» Problem description
Could you print the listing again exactly, omitting the pictures?

○ ○ ○ ○ ○ ○ ○

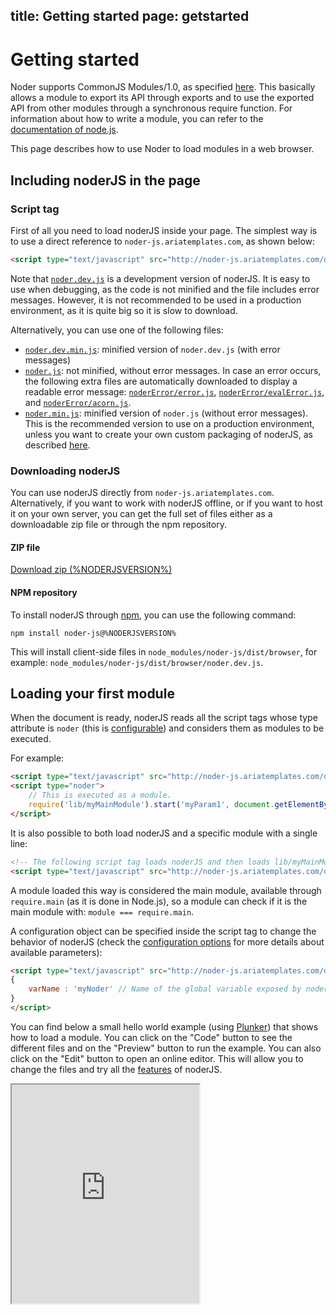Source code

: title: Getting started
page: getstarted
---
# Getting started

Noder supports CommonJS Modules/1.0, as specified [here](http://www.commonjs.org/specs/modules/1.0/).
This basically allows a module to export its API through exports and to use the exported API from other modules through
a synchronous require function. For information about how to write a module, you can refer to the
[documentation of node.js](http://nodejs.org/docs/latest/api/modules.html).

This page describes how to use Noder to load modules in a web browser.

## Including noderJS in the page

### Script tag

First of all you need to load noderJS inside your page. The simplest way is to use a direct reference to <code>noder-js.ariatemplates.com</code>,
as shown below:

```html
<script type="text/javascript" src="http://noder-js.ariatemplates.com/dist/v%NODERJSVERSION%/noder.dev.js"></script>
```

Note that [`noder.dev.js`](http://noder-js.ariatemplates.com/dist/v%NODERJSVERSION%/noder.dev.js) is a development version of
noderJS. It is easy to use when debugging, as the code is not minified and the file includes error messages. However, it is not
recommended to be used in a production environment, as it is quite big so it is slow to download.

Alternatively, you can use one of the following files:

* [`noder.dev.min.js`](http://noder-js.ariatemplates.com/dist/v%NODERJSVERSION%/noder.dev.min.js): minified version of `noder.dev.js`
(with error messages)
* [`noder.js`](http://noder-js.ariatemplates.com/dist/v%NODERJSVERSION%/noder.js): not minified, without error messages.
In case an error occurs, the following extra files are automatically downloaded to display a readable error message:
[`noderError/error.js`](http://noder-js.ariatemplates.com/dist/v%NODERJSVERSION%/noderError/error.js),
[`noderError/evalError.js`](http://noder-js.ariatemplates.com/dist/v%NODERJSVERSION%/noderError/evalError.js),
and [`noderError/acorn.js`](http://noder-js.ariatemplates.com/dist/v%NODERJSVERSION%/noderError/acorn.js).
* [`noder.min.js`](http://noder-js.ariatemplates.com/dist/v%NODERJSVERSION%/noder.min.js): minified version of `noder.js` (without error messages).
This is the recommended version to use on a production environment, unless you want to create your own custom packaging of noderJS,
as described [here](packaging.md).

### Downloading noderJS

You can use noderJS directly from <code>noder-js.ariatemplates.com</code>. Alternatively, if you want to work with noderJS offline,
or if you want to host it on your own server, you can get the full set of files either as a downloadable zip file or through the
npm repository.

#### ZIP file

<a class="btn btn-lg btn-white" href="https://github.com/ariatemplates/noder-js/releases/download/v%NODERJSVERSION%/noder-browser.zip" target="_blank">
<i class="fa fa-download"></i> Download zip (%NODERJSVERSION%)
</a>

#### NPM repository

To install noderJS through [npm](https://www.npmjs.org/), you can use the following command:

```
npm install noder-js@%NODERJSVERSION%
```

This will install client-side files in `node_modules/noder-js/dist/browser`, for example: `node_modules/noder-js/dist/browser/noder.dev.js`.

## Loading your first module

When the document is ready, noderJS reads all the script tags whose type attribute is `noder`
(this is [configurable](configuration.md)) and considers them as modules to be executed.

For example:

```html
<script type="text/javascript" src="http://noder-js.ariatemplates.com/dist/%NODERJSVERSION%/noder.dev.js"></script>
<script type="noder">
    // This is executed as a module.
    require('lib/myMainModule').start('myParam1', document.getElementById('myItem'));
</script>
```

It is also possible to both load noderJS and a specific module with a single line:

```html
<!-- The following script tag loads noderJS and then loads lib/myMainModule -->
<script type="text/javascript" src="http://noder-js.ariatemplates.com/dist/%NODERJSVERSION%/noder.dev.js?lib/myMainModule"></script>
```

A module loaded this way is considered the main module, available through ``require.main`` (as it is done in Node.js), so
a module can check if it is the main module with: ``module === require.main``.

A configuration object can be specified inside the script tag to change the behavior of noderJS
(check the [configuration options](configuration.md) for more details about available parameters):

```html
<script type="text/javascript" src="http://noder-js.ariatemplates.com/dist/v%NODERJSVERSION%/noder.dev.js">
{
    varName : 'myNoder' // Name of the global variable exposed by noder, the default is "noder"
}
</script>
```

You can find below a small hello world example (using [Plunker](http://plnkr.co/)) that shows how to load a module.
You can click on the "Code" button to see the different files and on the "Preview" button to run the example.
You can also click on the "Edit" button to open an online editor. This will allow you to change the files and
try all the [features](api.md) of noderJS.

<div class="snippet"><pre><iframe src="http://embed.plnkr.co/UNTr3J/index.html" style="height:350px;"></iframe></pre></div>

○ ○ ○ ○ ○ ○ ○

» Task solution
Source code

: title: Getting started
page: getstarted
---
# Getting started

Noder supports CommonJS Modules/1.0, as specified [here](http://www.commonjs.org/specs/modules/1.0/).
This basically allows a module to export its API through exports and to use the exported API from other modules through
a synchronous require function. For information about how to write a module, you can refer to the
[documentation of node.js](http://nodejs.org/docs/latest/api/modules.html).

This page describes how to use Noder to load modules in a web browser.

## Including noderJS in the page

### Script tag

First of all you need to load noderJS inside your page. The simplest way is to use a direct reference to <code>noder-js.ariatemplates.com</code>,
as shown below:

```html
<script type="text/javascript" src="http://noder-js.ariatemplates.com/dist/v%NODERJSVERSION%/noder.dev.js"></script>
```

Note that [`noder.dev.js`](http://noder-js.ariatemplates.com/dist/v%NODERJSVERSION%/noder.dev.js) is a development version of
noderJS. It is easy to use when debugging, as the code is not minified and the file includes error messages. However, it is not
recommended to be used in a production environment, as it is quite big so it is slow to download.

Alternatively, you can use one of the following files:

* [`noder.dev.min.js`](http://noder-js.ariatemplates.com/dist/v%NODERJSVERSION%/noder.dev.min.js): minified version of `noder.dev.js`
(with error messages)
* [`noder.js`](http://noder-js.ariatemplates.com/dist/v%NODERJSVERSION%/noder.js): not minified, without error messages.
In case an error occurs, the following extra files are automatically downloaded to display a readable error message:
[`noderError/error.js`](http://noder-js.ariatemplates.com/dist/v%NODERJSVERSION%/noderError/error.js),
[`noderError/evalError.js`](http://noder-js.ariatemplates.com/dist/v%NODERJSVERSION%/noderError/evalError.js),
and [`noderError/acorn.js`](http://noder-js.ariatemplates.com/dist/v%NODERJSVERSION%/noderError/acorn.js).
* [`noder.min.js`](http://noder-js.ariatemplates.com/dist/v%NODERJSVERSION%/noder.min.js): minified version of `noder.js` (without error messages).
This is the recommended version to use on a production environment, unless you want to create your own custom packaging of noderJS,
as described [here](packaging.md).

### Downloading noderJS

You can use noderJS directly from <code>noder-js.ariatemplates.com</code>. Alternatively, if you want to work with noderJS offline,
or if you want to host it on your own server, you can get the full set of files either as a downloadable zip file or through the
npm repository.

#### ZIP file

<a class="btn btn-lg btn-white" href="https://github.com/ariatemplates/noder-js/releases/download/v%NODERJSVERSION%/noder-browser.zip" target="_blank">
<i class="fa fa-download"></i> Download zip (%NODERJSVERSION%)
</a>

#### NPM repository

To install noderJS through [npm](https://www.npmjs.org/), you can use the following command:

```
npm install noder-js@%NODERJSVERSION%
```

This will install client-side files in `node_modules/noder-js/dist/browser`, for example: `node_modules/noder-js/dist/browser/noder.dev.js`.

## Loading your first module

When the document is ready, noderJS reads all the script tags whose type attribute is `noder`
(this is [configurable](configuration.md)) and considers them as modules to be executed.

For example:

```html
<script type="text/javascript" src="http://noder-js.ariatemplates.com/dist/%NODERJSVERSION%/noder.dev.js"></script>
<script type="noder">
    // This is executed as a module.
    require('lib/myMainModule').start('myParam1', document.getElementById('myItem'));
</script>
```

It is also possible to both load noderJS and a specific module with a single line:

```html
<!-- The following script tag loads noderJS and then loads lib/myMainModule -->
<script type="text/javascript" src="http://noder-js.ariatemplates.com/dist/%NODERJSVERSION%/noder.dev.js?lib/myMainModule"></script>
```

A module loaded this way is considered the main module, available through ``require.main`` (as it is done in Node.js), so
a module can check if it is the main module with: ``module === require.main``.

A configuration object can be specified inside the script tag to change the behavior of noderJS
(check the [configuration options](configuration.md) for more details about available parameters):

```html
<script type="text/javascript" src="http://noder-js.ariatemplates.com/dist/v%NODERJSVERSION%/noder.dev.js">
{
    varName : 'myNoder' // Name of the global variable exposed by noder, the default is "noder"
}
</script>
```

You can find below a small hello world example (using [Plunker](http://plnkr.co/)) that shows how to load a module.
You can click on the "Code" button to see the different files and on the "Preview" button to run the example.
You can also click on the "Edit" button to open an online editor. This will allow you to change the files and
try all the [features](api.md) of noderJS.

<div class="snippet"><pre><iframe src="http://embed.plnkr.co/UNTr3J/index.html" style="height:350px;"></iframe></pre></div>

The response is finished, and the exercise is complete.